# Weird brake problem?



## brewer15650 (May 31, 2007)

ok I have a 2000 GTI 2.0 8v with 24,000 miles on it and garage keep. The guy I bought it off of did some mods to it but never drove it too much. It has mintex pads and some german cross drilled rotors all the way around and everything is like brand new.

It shakes the steering wheel when coming to a med to slow stop but if I press harder or stop suddenly it has no shake to it and feels fine. I also dont feel any pulsating in the brake pedal when I stop slow med or hard and it only feels like the front is the issue. 

For some reason Im thinking it may be a-arm bushings or something with the front calipers.

Is this the reason why Tyrolsport makes a "Brake Stiffing Kit"? 

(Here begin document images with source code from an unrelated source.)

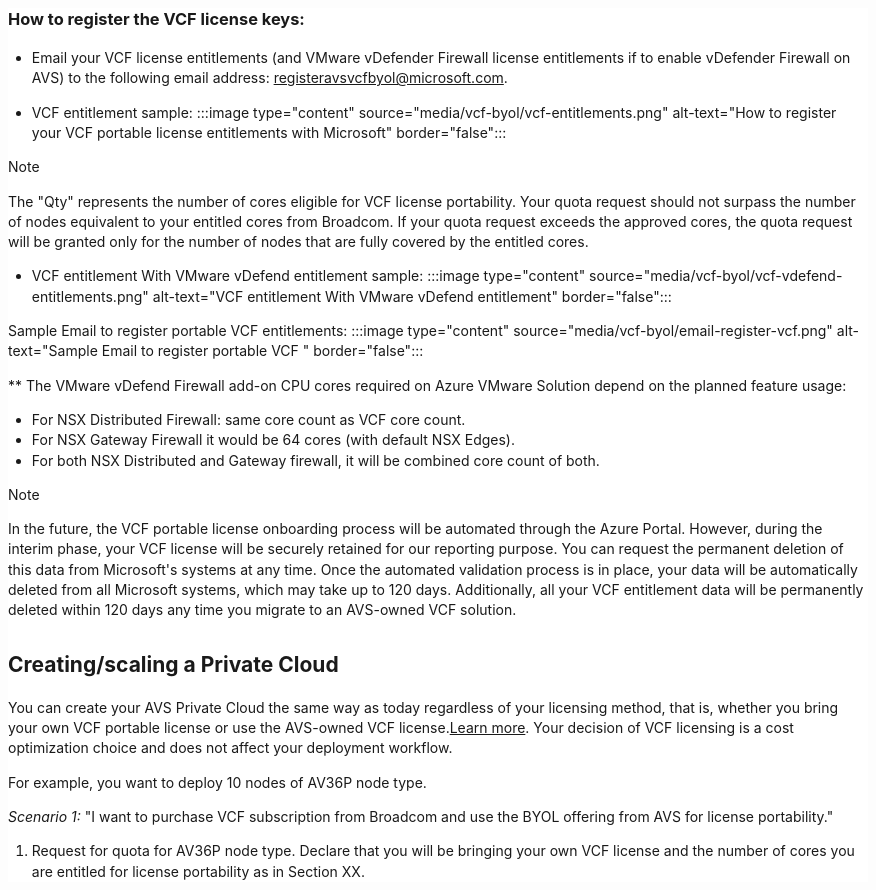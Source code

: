 ### How to register the VCF license keys:  

- Email your VCF license entitlements (and VMware vDefender Firewall license entitlements if to enable vDefender Firewall on AVS) to the following email address:  registeravsvcfbyol@microsoft.com. 

- VCF entitlement sample: 
:::image type="content" source="media/vcf-byol/vcf-entitlements.png" alt-text="How to register your VCF portable license entitlements with Microsoft" border="false":::

>[!NOTE]
>
>The "Qty" represents the number of cores eligible for VCF license portability. Your quota request should not surpass the number of nodes equivalent to your entitled cores from Broadcom. If your quota request exceeds the approved cores, the quota request will be granted only for the number of nodes that are fully covered by the entitled cores.

- VCF entitlement With VMware vDefend entitlement sample: 
:::image type="content" source="media/vcf-byol/vcf-vdefend-entitlements.png" alt-text="VCF entitlement With VMware vDefend entitlement" border="false":::

Sample Email to register portable VCF entitlements: 
:::image type="content" source="media/vcf-byol/email-register-vcf.png" alt-text="Sample Email to register portable VCF " border="false":::

** The VMware vDefend Firewall add-on CPU cores required on Azure VMware Solution depend on the planned feature usage: 
- For NSX Distributed Firewall: same core count as VCF core count. 
- For NSX Gateway Firewall it would be 64 cores (with default NSX Edges).
- For both NSX Distributed and Gateway firewall, it will be combined core count of both.

>[!NOTE] 
> 
> In the future, the VCF portable license onboarding process will be automated through the Azure Portal. However, during the interim phase, your VCF license will be securely retained for our reporting purpose. You can request the permanent deletion of this data from Microsoft's systems at any time. Once the automated validation process is in place, your data will be automatically deleted from all Microsoft systems, which may take up to 120 days. Additionally, all your VCF entitlement data will be permanently deleted within 120 days any time you migrate to an AVS-owned VCF solution. 

## Creating/scaling a Private Cloud

You can create your AVS Private Cloud the same way as today regardless of your licensing method, that is, whether you bring your own VCF portable license or use the AVS-owned VCF license.[Learn more](https://learn.microsoft.com/en-us/azure/azure-vmware/plan-private-cloud-deployment). Your decision of VCF licensing is a cost optimization choice and does not affect your deployment workflow.

For example, you want to deploy 10 nodes of AV36P node type.

*Scenario 1:*
"I want to purchase VCF subscription from Broadcom and use the BYOL offering from AVS for license portability."

1. Request for quota for AV36P node type. Declare that you will be bringing your own VCF license and the number of cores you are entitled for license portability as in Section XX.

I forgot to add it has ecs wheel spacers all the way around..... could the wheels spacers cause this problem?

Any help would be great. Thanks


----------



## OddJobb (Nov 6, 2004)

This sounds like a rotor issue. If the PO threw on new pads without new rotors, this would happen. A-arm bushings would not cause the steering wheel to shake; they would place odd/improper wear on your tires. You can look at the bushings to see if they are worn; they're easy to see even with the wheel on the car. I had the same issue on my MKIV GLI and it was because of the rotors. Do not buy the stiffening kit, it's a waste of money unless you plan to run your car at the track.


----------



## brewer15650 (May 31, 2007)

Talked to the guy I bought the car from today...... The pads and rotors were brand new when installed. The rotors are Zimmermann brand cross drilled. He said there might have been a couple hundred miles on them before I bought it. Im gonna pull them off and have the run out checked on them. Thanks for the heads up on the stiffening kit.


----------



## OddJobb (Nov 6, 2004)

brewer15650 said:


> I'm gonna pull them off and have the run out checked on them.


^Yes. I forgot about this.


----------



## germancarnut51 (Mar 23, 2008)

Could also be worn lower control arm bushings (they age even when the car is not being driven), or wheel alignment.

Check the lower control arm bushings and replace them or replace the lower control arms (check the arms for damage before spending money having the bushing replaced), BEFORE paying for wheel alignment, because wheel alignment would have to be redone if the lower control arms or bushings are replaced.


----------



## brewer15650 (May 31, 2007)

Update: Pulled the rotors and had them cut today they were only slightly warped. No more front end vibrations :thumbup:


----------